How to complete this task — Among the lines of this material, find those holding the word "must" and report how many there are, with nothing added.

Entries provided —
****************

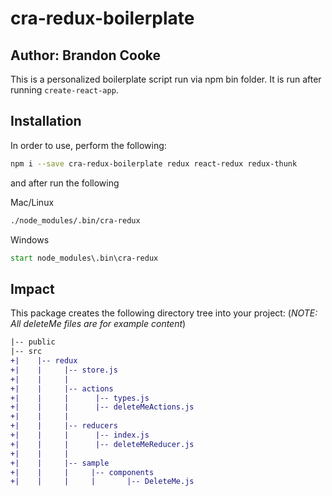 # cra-redux-boilerplate

## Author: Brandon Cooke

This is a personalized boilerplate script run via npm bin folder. It is run after running `create-react-app`.

## Installation

In order to use, perform the following:

```bash
npm i --save cra-redux-boilerplate redux react-redux redux-thunk
```

and after run the following

Mac/Linux
```bash
./node_modules/.bin/cra-redux
```

Windows
```cmd
start node_modules\.bin\cra-redux
```

## Impact

This package creates the following directory tree into your project:
(_NOTE: All deleteMe files are for example content_)

```diff
|-- public
|-- src
+|    |-- redux
+|    |     |-- store.js
+|    |     |
+|    |     |-- actions
+|    |     |      |-- types.js
+|    |     |      |-- deleteMeActions.js 
+|    |     |
+|    |     |-- reducers
+|    |     |      |-- index.js
+|    |     |      |-- deleteMeReducer.js
+|    |     |
+|    |     |-- sample
+|    |     |     |-- components
+|    |     |     |       |-- DeleteMe.js    
```
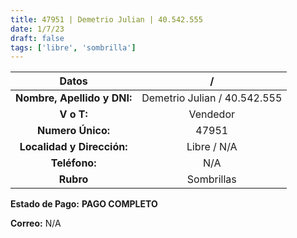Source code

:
 ```yaml
---
title: 47951 | Demetrio Julian | 40.542.555
date: 1/7/23
draft: false
tags: ['libre', 'sombrilla']
---
```


|          **Datos**          |               /              |
|:---------------------------:|:----------------------------:|
| **Nombre, Apellido y DNI:** | Demetrio Julian / 40.542.555 |
|          **V o T:**         |           Vendedor           |
|      **Numero Único:**      |             47951            |
|  **Localidad y Dirección:** |          Libre / N/A         |
|        **Teléfono:**        |              N/A             |
|          **Rubro**          |          Sombrillas          |

**Estado de Pago:** **PAGO COMPLETO**

**Correo:** N/A
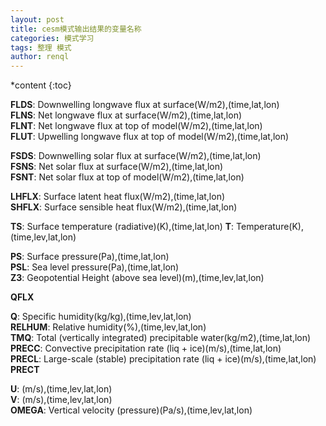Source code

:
 ```yaml
---
layout: post
title: cesm模式输出结果的变量名称
categories: 模式学习
tags: 整理 模式
author: renql
---
```


*content
{:toc}

**FLDS**: Downwelling longwave flux at surface(W/m2),(time,lat,lon)  
**FLNS**: Net longwave flux at surface(W/m2),(time,lat,lon)  
**FLNT**: Net longwave flux at top of model(W/m2),(time,lat,lon)  
**FLUT**: Upwelling longwave flux at top of model(W/m2),(time,lat,lon)  




**FSDS**: Downwelling solar flux at surface(W/m2),(time,lat,lon)  
**FSNS**: Net solar flux at surface(W/m2),(time,lat,lon)  
**FSNT**: Net solar flux at top of model(W/m2),(time,lat,lon)  

**LHFLX**: Surface latent heat flux(W/m2),(time,lat,lon)  
**SHFLX**: Surface sensible heat flux(W/m2),(time,lat,lon)  

**TS**:  Surface temperature (radiative)(K),(time,lat,lon) 
**T**: Temperature(K),(time,lev,lat,lon)  

**PS**: Surface pressure(Pa),(time,lat,lon)  
**PSL**: Sea level pressure(Pa),(time,lat,lon)  
**Z3**: Geopotential Height (above sea level)(m),(time,lev,lat,lon)  

**QFLX**
 
**Q**: 	Specific humidity(kg/kg),(time,lev,lat,lon)  
**RELHUM**: Relative humidity(%),(time,lev,lat,lon)  
**TMQ**: Total (vertically integrated) precipitable water(kg/m2),(time,lat,lon)  
**PRECC**: Convective precipitation rate (liq + ice)(m/s),(time,lat,lon)  
**PRECL**: Large-scale (stable) precipitation rate (liq + ice)(m/s),(time,lat,lon)  
**PRECT**

**U**: (m/s),(time,lev,lat,lon)  
**V**: (m/s),(time,lev,lat,lon)  
**OMEGA**: Vertical velocity (pressure)(Pa/s),(time,lev,lat,lon)  
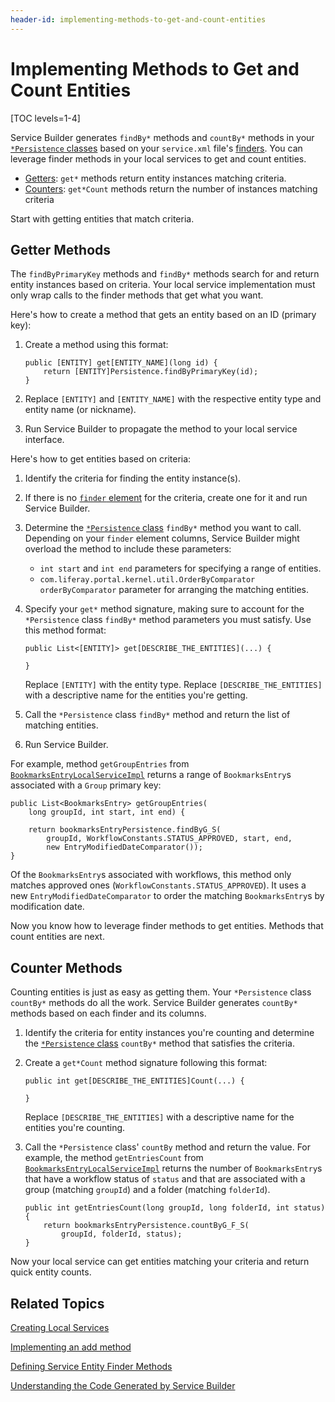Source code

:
 ```yaml
---
header-id: implementing-methods-to-get-and-count-entities
---
```


# Implementing Methods to Get and Count Entities

[TOC levels=1-4]

Service Builder generates `findBy*` methods and `countBy*` methods in your
[`*Persistence` classes](/docs/7-1/tutorials/-/knowledge_base/t/understanding-the-code-generated-by-service-builder)
based on your  `service.xml` file's
[finders](/docs/7-1/tutorials/-/knowledge_base/t/defining-service-entity-finder-methods).
You can leverage finder methods in your local services to get and count
entities.

-   [Getters](#getter-methods): `get*` methods return entity instances matching 
    criteria.
-   [Counters](#counter-methods): `get*Count` methods return the number of 
    instances matching criteria

Start with getting entities that match criteria. 

## Getter Methods

The `findByPrimaryKey` methods and `findBy*` methods search for and return
entity instances based on criteria. Your local service implementation must only
wrap calls to the finder methods that get what you want.

Here's how to create a method that gets an entity based on an ID (primary key):

1.  Create a method using this format:

        public [ENTITY] get[ENTITY_NAME](long id) {
            return [ENTITY]Persistence.findByPrimaryKey(id);
        }

2.  Replace `[ENTITY]` and `[ENTITY_NAME]` with the respective entity type and
    entity name (or nickname).

3.  Run Service Builder to propagate the method to your local service 
    interface. 

Here's how to get entities based on criteria:

1.  Identify the criteria for finding the entity instance(s). 

2.  If there is no
    [`finder` element](/docs/7-1/tutorials/-/knowledge_base/t/defining-service-entity-finder-methods)
    for the criteria, create one for it and run Service Builder. 

3.  Determine the
    [`*Persistence` class](/docs/7-1/tutorials/-/knowledge_base/t/understanding-the-code-generated-by-service-builder)
    `findBy*` method you want to call.  Depending on your `finder` element
    columns, Service Builder might overload the method to include these
    parameters:
 
    -   `int start` and `int end` parameters for specifying a range of 
        entities.
    -   `com.liferay.portal.kernel.util.OrderByComparator orderByComparator` 
        parameter for arranging the matching entities. 

4.  Specify your `get*` method signature, making sure to account for the 
    `*Persistence` class `findBy*` method parameters you must satisfy. Use this 
    method format: 

        public List<[ENTITY]> get[DESCRIBE_THE_ENTITIES](...) {
            
        }

    Replace `[ENTITY]` with the entity type. Replace `[DESCRIBE_THE_ENTITIES]`
    with a descriptive name for the entities you're getting. 

6.  Call the `*Persistence` class `findBy*` method and return the list of 
    matching entities. 

7.  Run Service Builder. 

For example, method `getGroupEntries` from [`BookmarksEntryLocalServiceImpl`](https://github.com/liferay/liferay-portal/blob/7.1.0-a1/modules/apps/collaboration/bookmarks/bookmarks-service/src/main/java/com/liferay/bookmarks/service/impl/BookmarksEntryLocalServiceImpl.java)
returns a range of `BookmarksEntry`s associated with a `Group` primary key: 

    public List<BookmarksEntry> getGroupEntries(
        long groupId, int start, int end) {

        return bookmarksEntryPersistence.findByG_S(
            groupId, WorkflowConstants.STATUS_APPROVED, start, end,
            new EntryModifiedDateComparator());
    }

Of the `BookmarksEntry`s associated with workflows, this method only matches
approved ones (`WorkflowConstants.STATUS_APPROVED`). It uses a new
`EntryModifiedDateComparator` to order the matching `BookmarksEntry`s by
modification date. 

Now you know how to leverage finder methods to get entities. Methods that count
entities are next.

## Counter Methods

Counting entities is just as easy as getting them. Your `*Persistence` class
`countBy*` methods do all the work. Service Builder generates `countBy*` methods
based on each finder and its columns. 

1.  Identify the criteria for entity instances you're counting and determine
    the
    [`*Persistence` class](/docs/7-1/tutorials/-/knowledge_base/t/understanding-the-code-generated-by-service-builder)
    `countBy*` method that satisfies the criteria.

2.  Create a `get*Count` method signature following this format:

        public int get[DESCRIBE_THE_ENTITIES]Count(...) {
            
        }

    Replace `[DESCRIBE_THE_ENTITIES]` with a descriptive name for the entities
    you're counting.

3.  Call the `*Persistence` class' `countBy` method and return the value. For 
    example, the method `getEntriesCount` from
    [`BookmarksEntryLocalServiceImpl`](https://github.com/liferay/liferay-portal/blob/7.1.0-a1/modules/apps/collaboration/bookmarks/bookmarks-service/src/main/java/com/liferay/bookmarks/service/impl/BookmarksEntryLocalServiceImpl.java)
    returns the number of `BookmarksEntry`s that have a workflow status of
    `status` and that are associated with a group (matching `groupId`) and a
    folder (matching `folderId`). 

        public int getEntriesCount(long groupId, long folderId, int status) {
    		return bookmarksEntryPersistence.countByG_F_S(
    			groupId, folderId, status);
    	}

Now your local service can get entities matching your criteria and return quick
entity counts. 

## Related Topics

[Creating Local Services](/docs/7-1/tutorials/-/knowledge_base/t/creating-local-services)

[Implementing an add method](/docs/7-1/tutorials/-/knowledge_base/t/implementing-an-add-method)

[Defining Service Entity Finder Methods](/docs/7-1/tutorials/-/knowledge_base/t/defining-service-entity-finder-methods)

[Understanding the Code Generated by Service Builder](/docs/7-1/tutorials/-/knowledge_base/t/understanding-the-code-generated-by-service-builder)
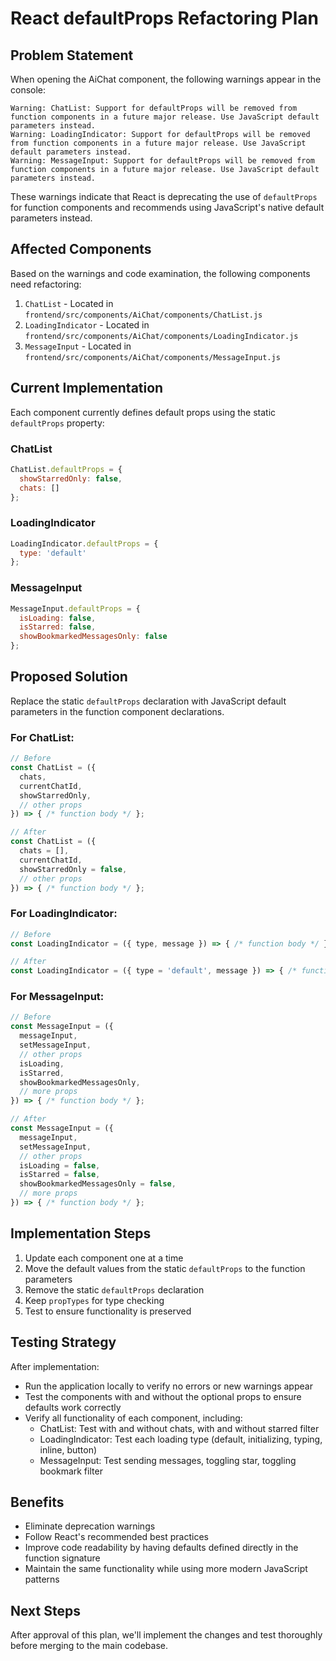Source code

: # React defaultProps Refactoring Plan

## Problem Statement

When opening the AiChat component, the following warnings appear in the console:

```
Warning: ChatList: Support for defaultProps will be removed from function components in a future major release. Use JavaScript default parameters instead.
Warning: LoadingIndicator: Support for defaultProps will be removed from function components in a future major release. Use JavaScript default parameters instead.
Warning: MessageInput: Support for defaultProps will be removed from function components in a future major release. Use JavaScript default parameters instead.
```

These warnings indicate that React is deprecating the use of `defaultProps` for function components and recommends using JavaScript's native default parameters instead.

## Affected Components

Based on the warnings and code examination, the following components need refactoring:

1. `ChatList` - Located in `frontend/src/components/AiChat/components/ChatList.js`
2. `LoadingIndicator` - Located in `frontend/src/components/AiChat/components/LoadingIndicator.js`
3. `MessageInput` - Located in `frontend/src/components/AiChat/components/MessageInput.js`

## Current Implementation

Each component currently defines default props using the static `defaultProps` property:

### ChatList
```javascript
ChatList.defaultProps = {
  showStarredOnly: false,
  chats: []
};
```

### LoadingIndicator
```javascript
LoadingIndicator.defaultProps = {
  type: 'default'
};
```

### MessageInput
```javascript
MessageInput.defaultProps = {
  isLoading: false,
  isStarred: false,
  showBookmarkedMessagesOnly: false
};
```

## Proposed Solution

Replace the static `defaultProps` declaration with JavaScript default parameters in the function component declarations.

### For ChatList:
```javascript
// Before
const ChatList = ({
  chats,
  currentChatId,
  showStarredOnly,
  // other props
}) => { /* function body */ };

// After
const ChatList = ({
  chats = [],
  currentChatId,
  showStarredOnly = false,
  // other props
}) => { /* function body */ };
```

### For LoadingIndicator:
```javascript
// Before
const LoadingIndicator = ({ type, message }) => { /* function body */ };

// After
const LoadingIndicator = ({ type = 'default', message }) => { /* function body */ };
```

### For MessageInput:
```javascript
// Before
const MessageInput = ({
  messageInput,
  setMessageInput,
  // other props
  isLoading,
  isStarred,
  showBookmarkedMessagesOnly,
  // more props
}) => { /* function body */ };

// After
const MessageInput = ({
  messageInput,
  setMessageInput,
  // other props
  isLoading = false,
  isStarred = false,
  showBookmarkedMessagesOnly = false,
  // more props
}) => { /* function body */ };
```

## Implementation Steps

1. Update each component one at a time
2. Move the default values from the static `defaultProps` to the function parameters
3. Remove the static `defaultProps` declaration
4. Keep `propTypes` for type checking
5. Test to ensure functionality is preserved

## Testing Strategy

After implementation:

- Run the application locally to verify no errors or new warnings appear
- Test the components with and without the optional props to ensure defaults work correctly
- Verify all functionality of each component, including:
  - ChatList: Test with and without chats, with and without starred filter
  - LoadingIndicator: Test each loading type (default, initializing, typing, inline, button)
  - MessageInput: Test sending messages, toggling star, toggling bookmark filter

## Benefits

- Eliminate deprecation warnings
- Follow React's recommended best practices
- Improve code readability by having defaults defined directly in the function signature
- Maintain the same functionality while using more modern JavaScript patterns

## Next Steps

After approval of this plan, we'll implement the changes and test thoroughly before merging to the main codebase.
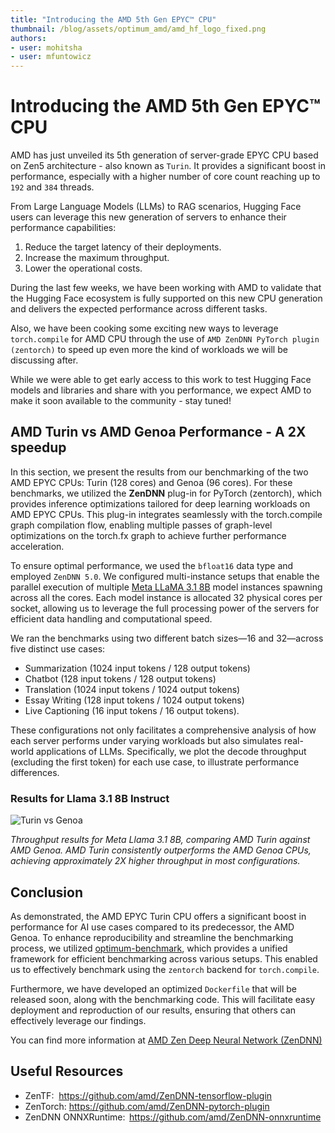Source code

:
 ```yaml
---
title: "Introducing the AMD 5th Gen EPYC™ CPU"
thumbnail: /blog/assets/optimum_amd/amd_hf_logo_fixed.png
authors:
- user: mohitsha
- user: mfuntowicz
---
```


# Introducing the AMD 5th Gen EPYC™ CPU

AMD has just unveiled its 5th generation of server-grade EPYC CPU based on Zen5 architecture - also known as `Turin`. It provides a significant boost in performance, especially with a higher number of core count reaching up to `192` and `384` threads.

From Large Language Models (LLMs) to RAG scenarios, Hugging Face users can leverage this new generation of servers to enhance their performance capabilities: 
1. Reduce the target latency of their deployments.
2. Increase the maximum throughput.
3. Lower the operational costs.

During the last few weeks, we have been working with AMD to validate that the Hugging Face ecosystem is fully supported on this new CPU generation and delivers the expected performance across different tasks.

Also, we have been cooking some exciting new ways to leverage `torch.compile` for AMD CPU through the use of `AMD ZenDNN PyTorch plugin (zentorch)` to speed up even more the kind of workloads we will be discussing after.

While we were able to get early access to this work to test Hugging Face models and libraries and share with you performance, we expect AMD to make it soon available to the community - stay tuned!


## AMD Turin vs AMD Genoa Performance - A 2X speedup

In this section, we present the results from our benchmarking of the two AMD EPYC CPUs: Turin (128 cores) and Genoa (96 cores). For these benchmarks, we utilized the **ZenDNN** plug-in for PyTorch (zentorch), which provides inference optimizations tailored for deep learning workloads on AMD EPYC CPUs. This plug-in integrates seamlessly with the torch.compile graph compilation flow, enabling multiple passes of graph-level optimizations on the torch.fx graph to achieve further performance acceleration.

To ensure optimal performance, we used the `bfloat16` data type and employed `ZenDNN 5.0`. We configured multi-instance setups that enable the parallel execution of multiple [Meta LLaMA 3.1 8B](https://huggingface.co/meta-llama/Llama-3.1-8B-Instruct) model instances spawning across all the cores. Each model instance is allocated 32 physical cores per socket, allowing us to leverage the full processing power of the servers for efficient data handling and computational speed.

We ran the benchmarks  using two different batch sizes—16 and 32—across five distinct use cases: 
- Summarization (1024 input tokens / 128 output tokens)
- Chatbot (128 input tokens / 128 output tokens)
- Translation (1024 input tokens / 1024 output tokens)
- Essay Writing (128 input tokens / 1024 output tokens)
- Live Captioning (16 input tokens / 16 output tokens). 

These configurations not only facilitates a comprehensive analysis of how each server performs under varying workloads but also simulates real-world applications of LLMs. Specifically, we plot the decode throughput (excluding the first token) for each use case, to illustrate performance differences.

### Results for Llama 3.1 8B Instruct

![Turin vs Genoa](https://huggingface.co/datasets/huggingface/documentation-images/resolve/main/blog/hf-amd-turin/zentorch_bs_16_32_turin_vs_genoa.png)

_Throughput results for Meta Llama 3.1 8B, comparing AMD Turin against AMD Genoa. AMD Turin consistently outperforms the AMD Genoa CPUs, achieving approximately 2X higher throughput in most configurations._

## Conclusion

As demonstrated, the AMD EPYC Turin CPU offers a significant boost in performance for AI use cases compared to its predecessor, the AMD Genoa. To enhance reproducibility and streamline the benchmarking process, we utilized [optimum-benchmark](https://github.com/huggingface/optimum-benchmark), which provides a unified framework for efficient benchmarking across various setups. This enabled us to effectively benchmark using the `zentorch` backend for `torch.compile`.

Furthermore, we have developed an optimized `Dockerfile` that will be released soon, along with the benchmarking code. This will facilitate easy deployment and reproduction of our results, ensuring that others can effectively leverage our findings.

You can find more information at [AMD Zen Deep Neural Network (ZenDNN)](https://www.amd.com/en/developer/zendnn.html)

## Useful Resources

- ZenTF: ​ https://github.com/amd/ZenDNN-tensorflow-plugin​
- ZenTorch: ​https://github.com/amd/ZenDNN-pytorch-plugin ​
- ZenDNN ONNXRuntime:  https://github.com/amd/ZenDNN-onnxruntime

****************

Output for this exercise — 2